• [Exercise objective]: Please print, word for word, every line from the one that contains "### [Omegle 2](https://do0od.com/f/lkus45qrnh)" through the last line of the records, and nothing else.
Records for the task section start
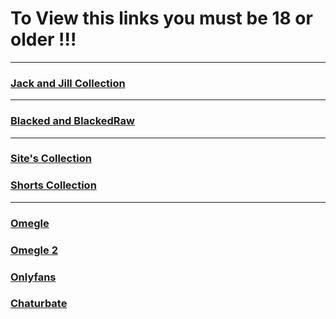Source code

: # To View this links you must be 18 or older !!!
---

### [Jack and Jill Collection](https://do0od.com/f/v84k5p9swd)

---
### [Blacked and BlackedRaw](https://d0000d.com/f/ezd07sp7ke)
---
### [Site's Collection](https://do0od.com/f/ag3hdmz6vd)

### [Shorts Collection](https://do0od.com/f/j3g2m5x2um)
---

### [Omegle](https://do0od.com/f/2s6osub0zi)
### [Omegle 2](https://do0od.com/f/lkus45qrnh)

### [Onlyfans](https://do0od.com/f/qrzwebeute)

### [Chaturbate](https://do0od.com/f/7zmjx5dfqs)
Records for the task section end
• [Exercise output]:
### [Omegle 2](https://do0od.com/f/lkus45qrnh)

### [Onlyfans](https://do0od.com/f/qrzwebeute)

### [Chaturbate](https://do0od.com/f/7zmjx5dfqs)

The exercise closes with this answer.